Fatal lovers, Iseult (Caitlin Hulcup) and Tristan (Tom Randle) Credit: Robert Workman, WNO
Orchestra and set for Polly Graham's production of Le Vin Herbé Credit: Robert Workman, WNO
The chorus - ever-present commentators in Frank Martin's Le Vin Herbé Credit: Robert Workman, WNO

It’s Tristan and Isolde, but not as you know it.

Musically and temperamentally, this 1941 secular oratorio is as different from its more familiar namesake as its reclusive Swiss composer Frank Martin was from Wagner.

Scored for just seven strings and piano, its textures are lean, its lovely harmonies refined, its melodic sinews exposed and dissected. And, played without an interval, it’s three hours shorter.

Concentrated and distilled, Le Vin Herbé is not devoid of emotion, but more like those lovers might have felt had the composer advised a cold shower first.

The spare orchestration, reminiscent of Britten and Stravinsky’s in his Oedipus period, is matched in this superb Polly Graham production by a skeletal set with all on view, including gantries and musicians.

It opens with house lights on as the ever-present chorus tells in advance the full, sad story to come. At one point, they sing of Tristan “never at peace” while the self-same is busy shifting chairs off stage for the following scene.
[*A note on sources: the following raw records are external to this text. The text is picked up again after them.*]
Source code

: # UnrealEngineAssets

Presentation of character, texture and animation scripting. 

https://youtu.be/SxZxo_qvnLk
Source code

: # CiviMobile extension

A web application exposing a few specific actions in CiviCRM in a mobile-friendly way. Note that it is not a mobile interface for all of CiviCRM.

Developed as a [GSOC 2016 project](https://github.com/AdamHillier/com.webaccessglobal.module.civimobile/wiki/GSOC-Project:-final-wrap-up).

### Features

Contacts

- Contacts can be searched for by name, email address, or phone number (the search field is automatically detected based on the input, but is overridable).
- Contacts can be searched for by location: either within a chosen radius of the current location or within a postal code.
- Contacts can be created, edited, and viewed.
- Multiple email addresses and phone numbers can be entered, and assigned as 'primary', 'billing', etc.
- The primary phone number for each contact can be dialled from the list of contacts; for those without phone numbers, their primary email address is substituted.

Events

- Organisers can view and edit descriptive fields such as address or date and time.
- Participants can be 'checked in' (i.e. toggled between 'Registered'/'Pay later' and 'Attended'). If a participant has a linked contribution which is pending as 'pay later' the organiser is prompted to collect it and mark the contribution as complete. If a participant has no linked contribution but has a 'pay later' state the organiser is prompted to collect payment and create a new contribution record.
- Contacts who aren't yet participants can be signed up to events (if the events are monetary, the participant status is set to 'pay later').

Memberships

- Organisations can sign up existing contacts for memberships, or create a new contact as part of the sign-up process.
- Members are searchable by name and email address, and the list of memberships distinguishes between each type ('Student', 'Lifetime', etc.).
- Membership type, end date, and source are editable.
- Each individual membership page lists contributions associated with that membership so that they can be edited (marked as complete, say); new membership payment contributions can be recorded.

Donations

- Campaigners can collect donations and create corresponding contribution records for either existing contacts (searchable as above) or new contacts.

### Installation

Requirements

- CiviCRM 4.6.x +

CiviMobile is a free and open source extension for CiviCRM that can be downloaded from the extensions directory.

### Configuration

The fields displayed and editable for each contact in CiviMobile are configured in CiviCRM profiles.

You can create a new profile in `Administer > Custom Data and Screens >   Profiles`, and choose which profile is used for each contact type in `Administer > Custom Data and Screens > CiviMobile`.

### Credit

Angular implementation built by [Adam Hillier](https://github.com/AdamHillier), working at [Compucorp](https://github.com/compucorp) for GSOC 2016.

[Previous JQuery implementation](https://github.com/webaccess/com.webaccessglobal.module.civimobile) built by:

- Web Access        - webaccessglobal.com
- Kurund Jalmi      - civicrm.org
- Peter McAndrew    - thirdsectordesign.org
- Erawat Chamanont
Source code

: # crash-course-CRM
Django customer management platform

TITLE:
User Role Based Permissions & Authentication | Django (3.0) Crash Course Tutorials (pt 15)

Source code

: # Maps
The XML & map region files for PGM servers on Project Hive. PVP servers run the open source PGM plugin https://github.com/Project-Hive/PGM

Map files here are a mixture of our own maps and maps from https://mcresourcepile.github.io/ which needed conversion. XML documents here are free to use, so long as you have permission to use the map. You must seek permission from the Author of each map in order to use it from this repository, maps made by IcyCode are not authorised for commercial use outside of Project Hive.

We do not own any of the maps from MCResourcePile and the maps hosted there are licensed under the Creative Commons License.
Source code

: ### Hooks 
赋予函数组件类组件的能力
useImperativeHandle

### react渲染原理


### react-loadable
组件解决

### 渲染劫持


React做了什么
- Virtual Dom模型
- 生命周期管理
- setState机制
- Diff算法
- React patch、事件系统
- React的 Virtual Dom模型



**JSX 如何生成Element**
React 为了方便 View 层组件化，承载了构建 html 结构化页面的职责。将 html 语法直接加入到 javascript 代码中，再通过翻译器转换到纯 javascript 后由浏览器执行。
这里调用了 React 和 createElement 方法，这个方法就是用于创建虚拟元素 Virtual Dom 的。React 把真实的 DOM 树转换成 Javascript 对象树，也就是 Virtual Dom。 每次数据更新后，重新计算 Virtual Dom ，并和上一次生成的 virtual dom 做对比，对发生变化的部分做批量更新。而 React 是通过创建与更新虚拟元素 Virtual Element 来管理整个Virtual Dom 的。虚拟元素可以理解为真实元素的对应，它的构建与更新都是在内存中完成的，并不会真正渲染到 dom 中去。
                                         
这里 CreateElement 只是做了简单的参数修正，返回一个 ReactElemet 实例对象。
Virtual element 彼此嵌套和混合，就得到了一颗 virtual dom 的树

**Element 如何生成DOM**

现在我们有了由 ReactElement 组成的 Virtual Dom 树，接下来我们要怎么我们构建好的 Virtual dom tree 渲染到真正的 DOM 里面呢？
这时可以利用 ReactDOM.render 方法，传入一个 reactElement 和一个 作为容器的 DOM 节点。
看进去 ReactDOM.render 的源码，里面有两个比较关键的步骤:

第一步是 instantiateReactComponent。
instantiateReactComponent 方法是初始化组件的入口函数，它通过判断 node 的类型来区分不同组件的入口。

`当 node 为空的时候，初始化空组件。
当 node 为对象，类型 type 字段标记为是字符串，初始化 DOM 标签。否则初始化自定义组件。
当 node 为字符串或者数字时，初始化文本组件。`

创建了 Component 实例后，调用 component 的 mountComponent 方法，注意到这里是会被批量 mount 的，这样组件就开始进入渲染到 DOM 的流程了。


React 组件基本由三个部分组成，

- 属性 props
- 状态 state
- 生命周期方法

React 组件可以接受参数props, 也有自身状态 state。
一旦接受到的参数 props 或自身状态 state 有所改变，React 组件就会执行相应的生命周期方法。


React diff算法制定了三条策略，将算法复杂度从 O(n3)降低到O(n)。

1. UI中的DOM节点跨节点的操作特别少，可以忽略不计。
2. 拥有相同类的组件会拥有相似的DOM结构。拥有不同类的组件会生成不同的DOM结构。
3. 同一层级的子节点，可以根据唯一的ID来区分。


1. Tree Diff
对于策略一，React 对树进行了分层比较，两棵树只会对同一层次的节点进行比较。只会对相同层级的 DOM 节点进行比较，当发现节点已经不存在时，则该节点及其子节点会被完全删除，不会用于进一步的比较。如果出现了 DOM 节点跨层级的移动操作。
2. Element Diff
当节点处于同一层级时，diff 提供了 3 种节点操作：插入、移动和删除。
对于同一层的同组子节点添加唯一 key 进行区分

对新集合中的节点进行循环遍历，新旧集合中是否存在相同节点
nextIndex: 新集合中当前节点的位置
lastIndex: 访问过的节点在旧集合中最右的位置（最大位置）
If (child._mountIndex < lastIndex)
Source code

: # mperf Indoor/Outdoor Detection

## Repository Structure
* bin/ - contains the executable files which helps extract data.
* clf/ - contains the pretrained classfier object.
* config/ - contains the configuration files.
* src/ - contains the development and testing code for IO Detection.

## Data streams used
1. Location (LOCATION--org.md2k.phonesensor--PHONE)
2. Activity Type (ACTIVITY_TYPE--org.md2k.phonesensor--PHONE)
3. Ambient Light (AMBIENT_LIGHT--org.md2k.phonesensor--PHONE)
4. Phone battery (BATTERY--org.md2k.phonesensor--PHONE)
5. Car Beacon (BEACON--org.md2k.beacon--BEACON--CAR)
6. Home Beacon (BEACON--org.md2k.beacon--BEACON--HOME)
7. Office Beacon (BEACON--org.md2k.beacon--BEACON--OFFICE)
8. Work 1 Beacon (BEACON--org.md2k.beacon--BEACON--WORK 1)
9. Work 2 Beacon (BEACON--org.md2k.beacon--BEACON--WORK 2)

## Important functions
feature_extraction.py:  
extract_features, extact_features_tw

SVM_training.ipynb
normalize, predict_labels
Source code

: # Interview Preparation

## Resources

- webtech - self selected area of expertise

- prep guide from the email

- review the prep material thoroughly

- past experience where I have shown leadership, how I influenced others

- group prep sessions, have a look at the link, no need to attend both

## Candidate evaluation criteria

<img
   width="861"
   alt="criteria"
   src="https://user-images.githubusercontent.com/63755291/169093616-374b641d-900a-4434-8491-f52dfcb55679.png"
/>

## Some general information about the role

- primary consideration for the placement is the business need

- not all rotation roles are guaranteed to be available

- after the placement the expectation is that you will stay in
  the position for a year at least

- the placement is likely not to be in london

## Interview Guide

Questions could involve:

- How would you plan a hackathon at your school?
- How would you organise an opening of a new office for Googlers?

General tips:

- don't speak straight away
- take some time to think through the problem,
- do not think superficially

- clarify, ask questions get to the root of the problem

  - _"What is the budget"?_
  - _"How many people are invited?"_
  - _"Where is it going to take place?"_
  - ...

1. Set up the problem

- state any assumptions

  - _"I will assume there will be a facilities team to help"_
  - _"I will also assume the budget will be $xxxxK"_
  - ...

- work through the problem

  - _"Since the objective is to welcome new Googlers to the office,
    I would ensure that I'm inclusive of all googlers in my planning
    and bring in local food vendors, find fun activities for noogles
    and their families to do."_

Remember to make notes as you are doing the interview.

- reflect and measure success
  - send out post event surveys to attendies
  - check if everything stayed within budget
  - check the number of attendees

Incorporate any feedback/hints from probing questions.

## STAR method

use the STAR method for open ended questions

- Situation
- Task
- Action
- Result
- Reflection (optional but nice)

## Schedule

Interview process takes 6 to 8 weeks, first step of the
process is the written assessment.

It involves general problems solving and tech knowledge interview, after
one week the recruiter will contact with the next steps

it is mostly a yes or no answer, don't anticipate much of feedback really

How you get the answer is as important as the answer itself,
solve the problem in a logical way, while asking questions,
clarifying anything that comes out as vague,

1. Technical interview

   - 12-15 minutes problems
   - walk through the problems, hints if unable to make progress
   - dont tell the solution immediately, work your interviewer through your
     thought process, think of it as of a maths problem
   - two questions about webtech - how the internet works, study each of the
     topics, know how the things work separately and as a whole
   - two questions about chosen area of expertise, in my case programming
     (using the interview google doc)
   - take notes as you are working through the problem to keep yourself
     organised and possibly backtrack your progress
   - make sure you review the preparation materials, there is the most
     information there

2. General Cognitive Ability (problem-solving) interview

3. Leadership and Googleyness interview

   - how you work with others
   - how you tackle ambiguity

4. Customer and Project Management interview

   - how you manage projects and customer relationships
Constructed in 20-odd fragmentary tableaux, separated by silences, the music is often meditative under the quiet, doleful commentary of chorus and principals on the pain of love, and just possibly the comfort of reconciliation.

At the heart of the piece is a 10-minute monologue by the splendid Tom Randle’s Tristan. The ethereal high violin gives way to throbbing fateful chords on the piano as he moves from the pinnacle to the depths of his fatal passion. Words, music, drama come together as in a perfect vignette of opera at its most effective.

Australian soprano Caitlin Hulcup sang exquisitely in her less showy role as Iseult, moving wraith-like as one condemned by the actions of others, after drinking that prepared potion, the vin herbé.

The chorus, expanded from the specified 12 to 40 singers, was superb, collectively and in its individual members who stepped forward in other roles. Graham’s handling of stage direction could be a study project in crowd control, and the effect as the singers spilled around the audience produced one of the most thrilling effects I’ve heard in an opera house.

Praise should also go to the uncredited Professor Hugh Macdonald whose English translation of the French libretto fitted so sensitively that it sounded like the original.

Le Vin Herbé can also be seen at Bristol, Milton Keynes, Llandudno, Plymouth and Southampton until 25 April 2017.